Yesterday I went to the mall and what did I see but some kind of Easter bunny aberration I can only classify as “Santa Bunny.” There in the place where Santa sits each year, was a large bunny-like creature with a child perched on its lap and a photographer madly snapping pictures.The kid did not seem thrilled with this, but the mother was beaming and the lady with the camera was working fast to get a picture of the kid looking at least semi-happy before it actually dissolved into tears.
As the child evinced its displeasure, another woman — the Easter Bunny’s helper? — swooped in and plucked the child off of the rodent’s lap just as the kid started to actually cry. Who wants a picture of a crying kid being clutched by an oversize rodent? (Okay, rabbits are NOT actually rodents, but this was not actually a rabbit, either. For all I know it was an oversize rodent inside that suit.)
I was fascinated as this little pantomime was played out a couple more times with varying degrees of success.
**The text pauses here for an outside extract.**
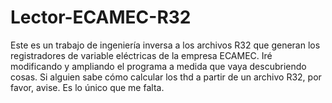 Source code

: # Lector-ECAMEC-R32
Este es un trabajo de ingeniería inversa a los archivos R32 que generan los registradores de variable eléctricas de la empresa ECAMEC.
Iré modificando y ampliando el programa a medida que vaya descubriendo cosas.
Si alguien sabe cómo calcular los thd a partir de un archivo R32, por favor, avise. Es lo único que me falta.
A couple of cute little twins in their Easter finery sat — one on each knee — sporting purple bunny ears (supplied by the E. Bunny people). They looked quite pleased with the whole thing and the parents smiled and clapped.
When there was a break in the action, I asked the Bunny helper “what’s the point of all this? I mean, with Santa, the kids can tell him what they want him to bring for Christmas. What do they talk to the Easter Bunny About?”
“Well, they don’t actually talk to the Easter Bunny. They can,” she added hastily, “once the pictures are taken, but they usually don’t.”
Like, what would you say to the Easter Bunny anyway? “Don’t bring me any of those crummy yellow eggs — I want red and blue eggs this year. And make sure that chocolate bunny is chocolate all the way through! No more of those hollow ones. And don’t be so chintzy with the peanut butter eggs.”
“So this is just so parents can have a picture of their child on the bunny’s lap?”
“Yeah, pretty much.”
I guess they send it out with their Easter cards. Um, wait — Easter cards? Really?
She turned back to help with another child and as I watched, it occurred to me that the bunny is wearing this big plastic head and he probably couldn’t talk anyway — like Mickey and Minnie Mouse. If you ever see them, they just nod and wave their hands. You really think the kid won’t figure this out?
As I continued toward the shoe store (my actual destination) I looked around for a list of prices for the pictures, but it was not apparent. I checked on-line. It’s pretty much a package like your high-school photos. The basic package, $24.95, gives you two 4×6 and 5 wallet size pictures. Of course, you can spend a lot more than that since surely you want to send this cute picture not just to Grandma, but to all your friends and relatives.
So now I’m wondering what else they can think of to take a picture of your kids with. A giant leprechaun? No, leprechauns by definition are small. A talking tree for Arbor Day? A little spooky, that. Oh, wait, I know! A large turkey for Thanksgiving! Yes, the child could sit on the turkey’s lap and put in his requests — “I want the drumstick this year, and make sure I get cranberries with actual berries in it. And don’t forget, Big Turkey, that the dressing has to be gluten free!”
So look for Tom Turkey coming this fall to a mall near you! And, uh, hold on to your wallet.